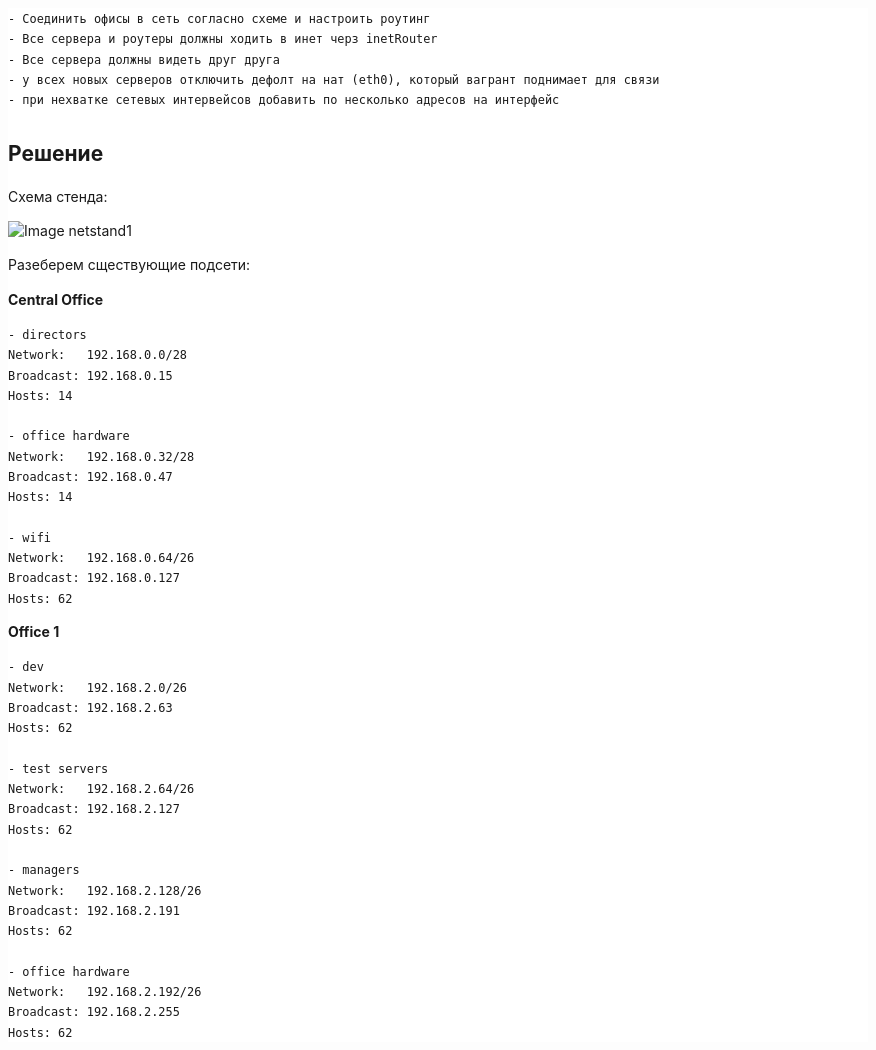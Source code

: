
 ```
- Соединить офисы в сеть согласно схеме и настроить роутинг
- Все сервера и роутеры должны ходить в инет черз inetRouter
- Все сервера должны видеть друг друга
- у всех новых серверов отключить дефолт на нат (eth0), который вагрант поднимает для связи
- при нехватке сетевых интервейсов добавить по несколько адресов на интерфейс
```

## Решение

Схема стенда:

![Image netstand1](images/netstand1.jpg)

Разеберем сществующие подсети:

**Central Office**
```
- directors 
Network:   192.168.0.0/28
Broadcast: 192.168.0.15
Hosts: 14       

- office hardware
Network:   192.168.0.32/28
Broadcast: 192.168.0.47
Hosts: 14 

- wifi
Network:   192.168.0.64/26
Broadcast: 192.168.0.127
Hosts: 62
```

**Office 1**
```
- dev 
Network:   192.168.2.0/26
Broadcast: 192.168.2.63
Hosts: 62

- test servers 
Network:   192.168.2.64/26
Broadcast: 192.168.2.127
Hosts: 62

- managers
Network:   192.168.2.128/26
Broadcast: 192.168.2.191
Hosts: 62

- office hardware
Network:   192.168.2.192/26
Broadcast: 192.168.2.255
Hosts: 62
```
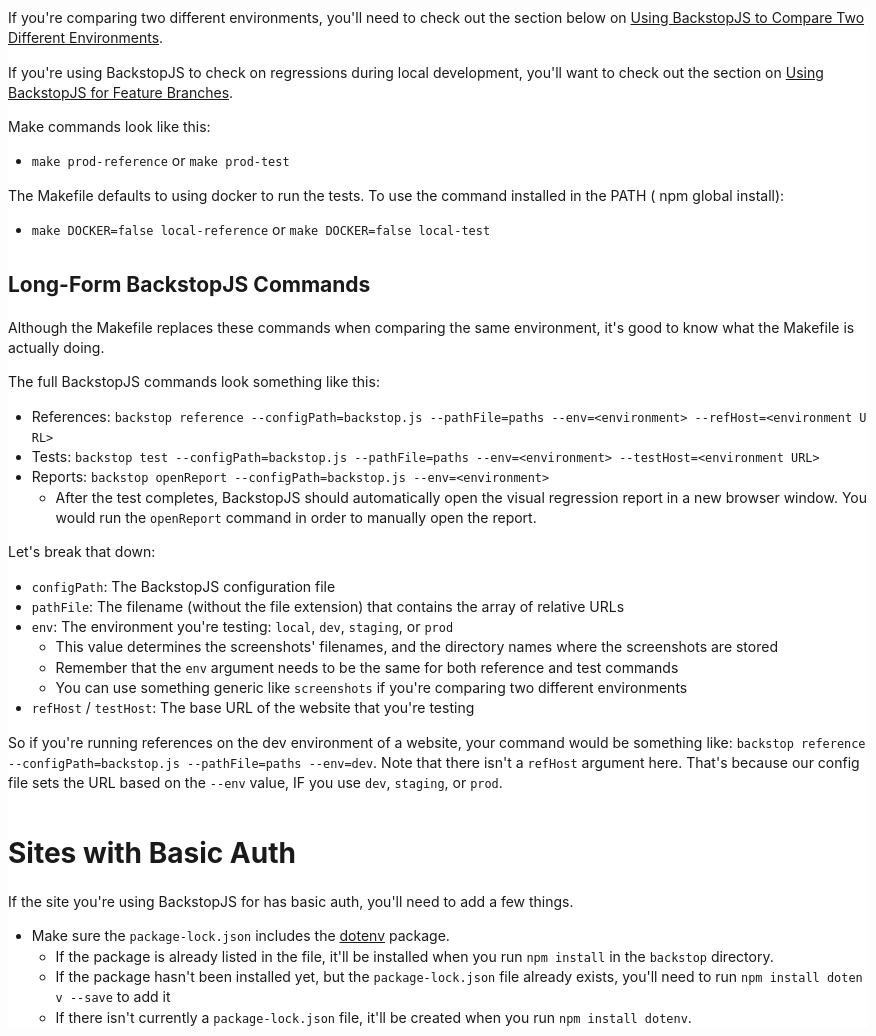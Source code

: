 If you're comparing two different environments, you'll need to check out the section below on [Using BackstopJS to Compare Two Different Environments](#using-backstopjs-to-compare-two-different-environments).

If you're using BackstopJS to check on regressions during local development, you'll want to check out the section on [Using BackstopJS for Feature Branches](#using-backstopjs-for-feature-branches).

Make commands look like this:
* `make prod-reference` or `make prod-test`

The Makefile defaults to using docker to run the tests.  To use the command installed in the PATH ( npm global install):

* `make DOCKER=false local-reference` or `make DOCKER=false local-test`

## Long-Form BackstopJS Commands

Although the Makefile replaces these commands when comparing the same environment, it's good to know what the Makefile is actually doing.

The full BackstopJS commands look something like this:
* References: `backstop reference --configPath=backstop.js --pathFile=paths --env=<environment> --refHost=<environment URL>`
* Tests: `backstop test --configPath=backstop.js --pathFile=paths --env=<environment> --testHost=<environment URL>`
* Reports: `backstop openReport --configPath=backstop.js --env=<environment>`
  * After the test completes, BackstopJS should automatically open the visual regression report in a new browser window. You would run the `openReport` command in order to manually open the report.

Let's break that down:
* `configPath`: The BackstopJS configuration file
* `pathFile`: The filename (without the file extension) that contains the array of relative URLs
* `env`: The environment you're testing: `local`, `dev`, `staging`, or `prod`
    * This value determines the screenshots' filenames, and the directory names where the screenshots are stored
    * Remember that the `env` argument needs to be the same for both reference and test commands
    * You can use something generic like `screenshots` if you're comparing two different environments
* `refHost` / `testHost`: The base URL of the website that you're testing

So if you're running references on the dev environment of a website, your command would be something like: `backstop reference --configPath=backstop.js --pathFile=paths --env=dev`. Note that there isn't a `refHost` argument here. That's because our config file sets the URL based on the `--env` value, IF you use `dev`, `staging`, or `prod`.

# Sites with Basic Auth

If the site you're using BackstopJS for has basic auth, you'll need to add a few things.
* Make sure the `package-lock.json` includes the [dotenv](https://www.npmjs.com/package/dotenv) package.
  * If the package is already listed in the file, it'll be installed when you run `npm install` in the `backstop` directory.
  * If the package hasn't been installed yet, but the `package-lock.json` file already exists, you'll need to run `npm install dotenv --save` to add it
  * If there isn't currently a `package-lock.json` file, it'll be created when you run `npm install dotenv`.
· · · ·
▶ **TASK STATEMENT**:
Copy every record exactly, dropping the images.

▶ **WRITTEN REPLY**:
Source code

:
 ```
- Соединить офисы в сеть согласно схеме и настроить роутинг
- Все сервера и роутеры должны ходить в инет черз inetRouter
- Все сервера должны видеть друг друга
- у всех новых серверов отключить дефолт на нат (eth0), который вагрант поднимает для связи
- при нехватке сетевых интервейсов добавить по несколько адресов на интерфейс
```

## Решение

Схема стенда:

![Image netstand1](images/netstand1.jpg)

Разеберем сществующие подсети:

**Central Office**
```
- directors 
Network:   192.168.0.0/28
Broadcast: 192.168.0.15
Hosts: 14       

- office hardware
Network:   192.168.0.32/28
Broadcast: 192.168.0.47
Hosts: 14 

- wifi
Network:   192.168.0.64/26
Broadcast: 192.168.0.127
Hosts: 62
```

**Office 1**
```
- dev 
Network:   192.168.2.0/26
Broadcast: 192.168.2.63
Hosts: 62

- test servers 
Network:   192.168.2.64/26
Broadcast: 192.168.2.127
Hosts: 62

- managers
Network:   192.168.2.128/26
Broadcast: 192.168.2.191
Hosts: 62

- office hardware
Network:   192.168.2.192/26
Broadcast: 192.168.2.255
Hosts: 62
```
Source code

: If you're comparing two different environments, you'll need to check out the section below on [Using BackstopJS to Compare Two Different Environments](#using-backstopjs-to-compare-two-different-environments).

If you're using BackstopJS to check on regressions during local development, you'll want to check out the section on [Using BackstopJS for Feature Branches](#using-backstopjs-for-feature-branches).

Make commands look like this:
* `make prod-reference` or `make prod-test`

The Makefile defaults to using docker to run the tests.  To use the command installed in the PATH ( npm global install):

* `make DOCKER=false local-reference` or `make DOCKER=false local-test`

## Long-Form BackstopJS Commands

Although the Makefile replaces these commands when comparing the same environment, it's good to know what the Makefile is actually doing.

The full BackstopJS commands look something like this:
* References: `backstop reference --configPath=backstop.js --pathFile=paths --env=<environment> --refHost=<environment URL>`
* Tests: `backstop test --configPath=backstop.js --pathFile=paths --env=<environment> --testHost=<environment URL>`
* Reports: `backstop openReport --configPath=backstop.js --env=<environment>`
  * After the test completes, BackstopJS should automatically open the visual regression report in a new browser window. You would run the `openReport` command in order to manually open the report.

Let's break that down:
* `configPath`: The BackstopJS configuration file
* `pathFile`: The filename (without the file extension) that contains the array of relative URLs
* `env`: The environment you're testing: `local`, `dev`, `staging`, or `prod`
    * This value determines the screenshots' filenames, and the directory names where the screenshots are stored
    * Remember that the `env` argument needs to be the same for both reference and test commands
    * You can use something generic like `screenshots` if you're comparing two different environments
* `refHost` / `testHost`: The base URL of the website that you're testing

So if you're running references on the dev environment of a website, your command would be something like: `backstop reference --configPath=backstop.js --pathFile=paths --env=dev`. Note that there isn't a `refHost` argument here. That's because our config file sets the URL based on the `--env` value, IF you use `dev`, `staging`, or `prod`.

# Sites with Basic Auth

If the site you're using BackstopJS for has basic auth, you'll need to add a few things.
* Make sure the `package-lock.json` includes the [dotenv](https://www.npmjs.com/package/dotenv) package.
  * If the package is already listed in the file, it'll be installed when you run `npm install` in the `backstop` directory.
  * If the package hasn't been installed yet, but the `package-lock.json` file already exists, you'll need to run `npm install dotenv --save` to add it
  * If there isn't currently a `package-lock.json` file, it'll be created when you run `npm install dotenv`.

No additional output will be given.